How to Un-Educate My Mind - Part 1

 

How to Un-Educate My Mind - Part 1

The Most Challenging Education is to Uneducate Yourself.

I’ve come to realize that I’m living the life of a schizoid—there seem to be two distinct sides to who I am, how I think, and how I act. It’s as if I’m governed by two minds. One thinks and dreams in English, the other in Malay. My Western nature seeks fulfillment in the physical and material realm, while my Muslim self reins me in, grounding me in the Din of Islam and the teachings of the Awakened One. It is this Eastern self that has held me back from falling into the abyss, giving me faith in something far greater than what this world can offer.


My Western self has kept me alive, active, inquisitive, and creatively expressive. But I also let my ego run wild—especially during my 21 years in the United States. The West gave me the freedom to choose who to be, while the East gifted me with ancestral wisdom—wisdom inherited from my father, my mother, and those before them. Their faith has sustained generations. I stand today as a living legacy of their devotion.



I know now that I am neither my body nor my mind. These are but tools—vessels for expression, vehicles for manifestation. I take care of them as best I can. I’ve pushed my body to its limits in every career I’ve taken on. I’ve also refined it to perform delicate tasks like painting, printmaking, playing the guitar and the flute. I may not be masterful, but I’ve always given it my best when I set my heart to it.

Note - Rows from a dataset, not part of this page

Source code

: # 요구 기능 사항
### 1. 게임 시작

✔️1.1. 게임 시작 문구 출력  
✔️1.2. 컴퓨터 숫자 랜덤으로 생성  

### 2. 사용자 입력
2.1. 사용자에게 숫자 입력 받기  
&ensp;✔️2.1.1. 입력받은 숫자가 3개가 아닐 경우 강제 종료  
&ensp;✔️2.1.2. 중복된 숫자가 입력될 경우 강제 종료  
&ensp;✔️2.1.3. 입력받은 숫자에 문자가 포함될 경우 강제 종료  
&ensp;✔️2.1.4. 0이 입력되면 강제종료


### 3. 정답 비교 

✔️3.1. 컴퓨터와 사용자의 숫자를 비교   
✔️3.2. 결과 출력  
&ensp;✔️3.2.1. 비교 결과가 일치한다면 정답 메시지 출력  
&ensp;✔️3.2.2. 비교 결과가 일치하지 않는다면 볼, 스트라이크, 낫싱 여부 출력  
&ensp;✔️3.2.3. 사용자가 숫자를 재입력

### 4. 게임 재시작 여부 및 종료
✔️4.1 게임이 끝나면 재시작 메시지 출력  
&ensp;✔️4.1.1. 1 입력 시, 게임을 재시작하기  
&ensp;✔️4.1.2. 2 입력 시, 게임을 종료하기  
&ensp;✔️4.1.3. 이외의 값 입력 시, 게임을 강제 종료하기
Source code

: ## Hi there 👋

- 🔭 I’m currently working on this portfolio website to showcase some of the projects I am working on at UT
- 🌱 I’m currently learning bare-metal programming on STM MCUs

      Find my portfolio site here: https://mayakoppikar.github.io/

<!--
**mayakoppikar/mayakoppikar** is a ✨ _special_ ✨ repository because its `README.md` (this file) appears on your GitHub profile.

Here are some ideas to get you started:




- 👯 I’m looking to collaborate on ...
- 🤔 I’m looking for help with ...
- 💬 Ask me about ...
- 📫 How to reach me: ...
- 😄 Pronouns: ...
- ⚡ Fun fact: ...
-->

But the West in me has also brought out my animal nature—my shadow self, obedient to ego, often without conscious awareness until I’ve tripped over a wire or stepped on a mine. Only then do I pause and ask myself how and why. Every move I make, every thought I entertain, is divided by the dichotomy between East and West. This isn’t a metaphor—I live this division. Every mental formation, every decision, must pass through this filter: do I act from my Western persona, or do I respond from my Eastern soul?



Ironically, after nearly 30 years of thinking and living with a Western mindset, it was in the West that I rediscovered faith. In fact, when I arrived in the U.S. in 1973 or ''74—at 25 years old, married, with a four-month-old son—I had unconsciously rejected religion altogether. We landed at Austin Straubel Airport, "The Gateway to Lambeau," in the dead of a Wisconsin winter. It was a soul-jolting shift for someone raised in Georgetown, Penang, where the days are warm and the nights cool, untouched by snow. I was immediately thrust into a new paradigm, trying to figure out what was halal and what was not.



How I coped is written elsewhere—just type “Green Bay” into the blog search bar. My stories overlap and repeat, but with each retelling, I add new details, trying to make sense of where, when, and why certain things unfolded.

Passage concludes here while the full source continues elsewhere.